Task: Would it be possible to quote, exactly and in full, the lines from the one with "1\. \*\*Secret Validation\*\*: Validate" through the end of the entries below?

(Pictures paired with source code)
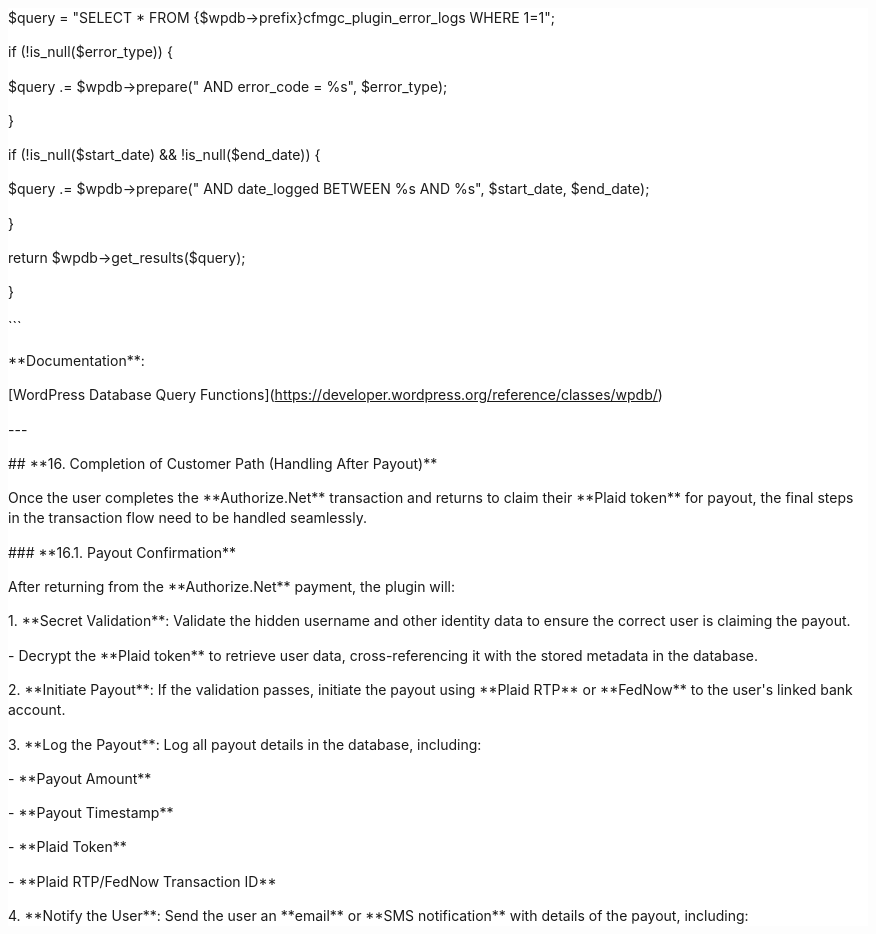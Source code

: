 \$query = \"SELECT \* FROM {\$wpdb-\>prefix}cfmgc_plugin_error_logs
WHERE 1=1\";

if (!is_null(\$error_type)) {

\$query .= \$wpdb-\>prepare(\" AND error_code = %s\", \$error_type);

}

if (!is_null(\$start_date) && !is_null(\$end_date)) {

\$query .= \$wpdb-\>prepare(\" AND date_logged BETWEEN %s AND %s\",
\$start_date, \$end_date);

}

return \$wpdb-\>get_results(\$query);

}

\`\`\`

\*\*Documentation\*\*:

\[WordPress Database Query
Functions\](https://developer.wordpress.org/reference/classes/wpdb/)

\-\--

\## \*\*16. Completion of Customer Path (Handling After Payout)\*\*

Once the user completes the \*\*Authorize.Net\*\* transaction and
returns to claim their \*\*Plaid token\*\* for payout, the final steps
in the transaction flow need to be handled seamlessly.

\### \*\*16.1. Payout Confirmation\*\*

After returning from the \*\*Authorize.Net\*\* payment, the plugin will:

1\. \*\*Secret Validation\*\*: Validate the hidden username and other
identity data to ensure the correct user is claiming the payout.

\- Decrypt the \*\*Plaid token\*\* to retrieve user data,
cross-referencing it with the stored metadata in the database.

2\. \*\*Initiate Payout\*\*: If the validation passes, initiate the
payout using \*\*Plaid RTP\*\* or \*\*FedNow\*\* to the user's linked
bank account.

3\. \*\*Log the Payout\*\*: Log all payout details in the database,
including:

\- \*\*Payout Amount\*\*

\- \*\*Payout Timestamp\*\*

\- \*\*Plaid Token\*\*

\- \*\*Plaid RTP/FedNow Transaction ID\*\*

4\. \*\*Notify the User\*\*: Send the user an \*\*email\*\* or \*\*SMS
notification\*\* with details of the payout, including:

Reply to the task:
1\. \*\*Secret Validation\*\*: Validate the hidden username and other
identity data to ensure the correct user is claiming the payout.

\- Decrypt the \*\*Plaid token\*\* to retrieve user data,
cross-referencing it with the stored metadata in the database.

2\. \*\*Initiate Payout\*\*: If the validation passes, initiate the
payout using \*\*Plaid RTP\*\* or \*\*FedNow\*\* to the user's linked
bank account.

3\. \*\*Log the Payout\*\*: Log all payout details in the database,
including:

\- \*\*Payout Amount\*\*

\- \*\*Payout Timestamp\*\*

\- \*\*Plaid Token\*\*

\- \*\*Plaid RTP/FedNow Transaction ID\*\*

4\. \*\*Notify the User\*\*: Send the user an \*\*email\*\* or \*\*SMS
notification\*\* with details of the payout, including:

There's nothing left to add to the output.